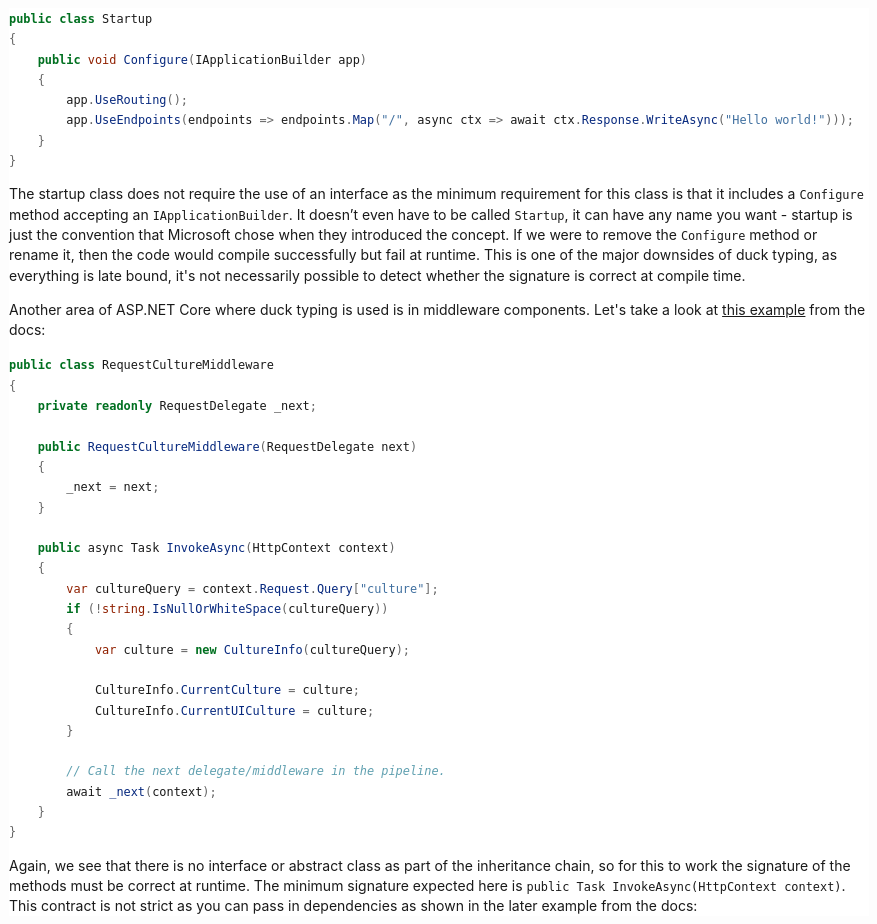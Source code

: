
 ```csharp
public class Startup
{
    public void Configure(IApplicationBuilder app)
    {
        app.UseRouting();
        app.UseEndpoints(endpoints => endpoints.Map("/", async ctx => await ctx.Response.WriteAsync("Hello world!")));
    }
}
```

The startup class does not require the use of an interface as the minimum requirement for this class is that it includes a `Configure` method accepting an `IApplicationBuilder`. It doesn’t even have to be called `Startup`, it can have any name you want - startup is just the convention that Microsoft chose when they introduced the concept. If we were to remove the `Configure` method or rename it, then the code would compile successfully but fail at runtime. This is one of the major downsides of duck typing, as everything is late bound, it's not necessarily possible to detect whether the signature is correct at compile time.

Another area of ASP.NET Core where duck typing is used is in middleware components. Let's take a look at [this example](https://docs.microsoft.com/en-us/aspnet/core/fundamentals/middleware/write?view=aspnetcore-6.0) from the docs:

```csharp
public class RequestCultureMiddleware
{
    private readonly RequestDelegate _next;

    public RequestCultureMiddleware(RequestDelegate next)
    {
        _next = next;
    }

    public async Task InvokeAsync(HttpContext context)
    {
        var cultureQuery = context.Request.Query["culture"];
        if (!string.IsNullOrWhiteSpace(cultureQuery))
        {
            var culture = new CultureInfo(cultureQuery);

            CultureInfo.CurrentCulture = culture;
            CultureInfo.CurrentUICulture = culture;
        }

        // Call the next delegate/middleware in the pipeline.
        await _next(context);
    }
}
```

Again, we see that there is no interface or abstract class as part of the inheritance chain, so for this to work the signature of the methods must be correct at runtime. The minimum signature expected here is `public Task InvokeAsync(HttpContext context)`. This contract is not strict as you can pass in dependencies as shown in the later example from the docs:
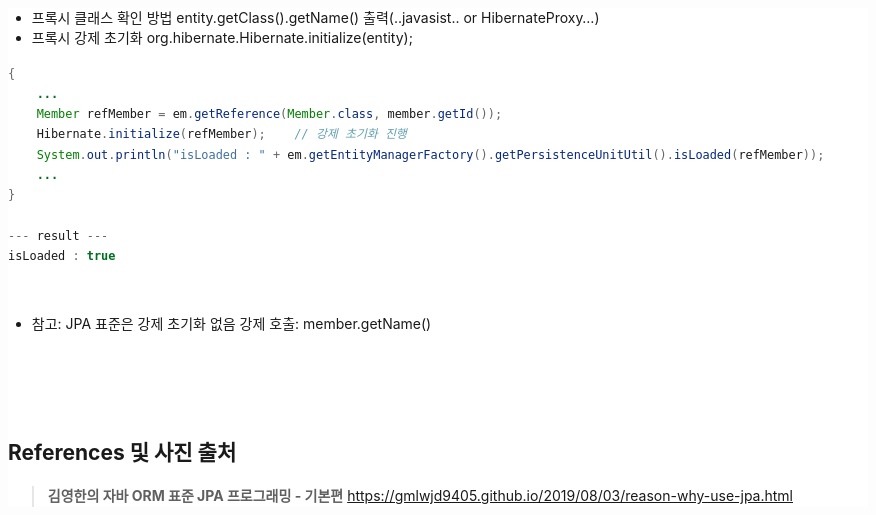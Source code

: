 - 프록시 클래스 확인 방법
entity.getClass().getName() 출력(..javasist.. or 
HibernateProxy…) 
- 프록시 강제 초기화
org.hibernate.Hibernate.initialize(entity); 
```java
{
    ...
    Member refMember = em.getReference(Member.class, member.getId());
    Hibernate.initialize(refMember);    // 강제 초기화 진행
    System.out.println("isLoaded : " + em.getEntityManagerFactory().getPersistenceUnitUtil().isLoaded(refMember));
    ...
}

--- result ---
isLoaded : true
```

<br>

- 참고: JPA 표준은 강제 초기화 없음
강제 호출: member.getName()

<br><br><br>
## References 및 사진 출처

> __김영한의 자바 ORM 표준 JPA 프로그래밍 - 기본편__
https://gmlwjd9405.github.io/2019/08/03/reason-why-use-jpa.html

**Aim of the task**: All the records need to be printed again exactly as written, though without their pictures.

**Exercise output**:
Source code

:
 ```csharp
public class Startup
{
    public void Configure(IApplicationBuilder app)
    {
        app.UseRouting();
        app.UseEndpoints(endpoints => endpoints.Map("/", async ctx => await ctx.Response.WriteAsync("Hello world!")));
    }
}
```

The startup class does not require the use of an interface as the minimum requirement for this class is that it includes a `Configure` method accepting an `IApplicationBuilder`. It doesn’t even have to be called `Startup`, it can have any name you want - startup is just the convention that Microsoft chose when they introduced the concept. If we were to remove the `Configure` method or rename it, then the code would compile successfully but fail at runtime. This is one of the major downsides of duck typing, as everything is late bound, it's not necessarily possible to detect whether the signature is correct at compile time.

Another area of ASP.NET Core where duck typing is used is in middleware components. Let's take a look at [this example](https://docs.microsoft.com/en-us/aspnet/core/fundamentals/middleware/write?view=aspnetcore-6.0) from the docs:

```csharp
public class RequestCultureMiddleware
{
    private readonly RequestDelegate _next;

    public RequestCultureMiddleware(RequestDelegate next)
    {
        _next = next;
    }

    public async Task InvokeAsync(HttpContext context)
    {
        var cultureQuery = context.Request.Query["culture"];
        if (!string.IsNullOrWhiteSpace(cultureQuery))
        {
            var culture = new CultureInfo(cultureQuery);

            CultureInfo.CurrentCulture = culture;
            CultureInfo.CurrentUICulture = culture;
        }

        // Call the next delegate/middleware in the pipeline.
        await _next(context);
    }
}
```

Again, we see that there is no interface or abstract class as part of the inheritance chain, so for this to work the signature of the methods must be correct at runtime. The minimum signature expected here is `public Task InvokeAsync(HttpContext context)`. This contract is not strict as you can pass in dependencies as shown in the later example from the docs:
Source code

: - 프록시 클래스 확인 방법
entity.getClass().getName() 출력(..javasist.. or 
HibernateProxy…) 
- 프록시 강제 초기화
org.hibernate.Hibernate.initialize(entity); 
```java
{
    ...
    Member refMember = em.getReference(Member.class, member.getId());
    Hibernate.initialize(refMember);    // 강제 초기화 진행
    System.out.println("isLoaded : " + em.getEntityManagerFactory().getPersistenceUnitUtil().isLoaded(refMember));
    ...
}

--- result ---
isLoaded : true
```

<br>

- 참고: JPA 표준은 강제 초기화 없음
강제 호출: member.getName()

<br><br><br>
## References 및 사진 출처

> __김영한의 자바 ORM 표준 JPA 프로그래밍 - 기본편__
https://gmlwjd9405.github.io/2019/08/03/reason-why-use-jpa.html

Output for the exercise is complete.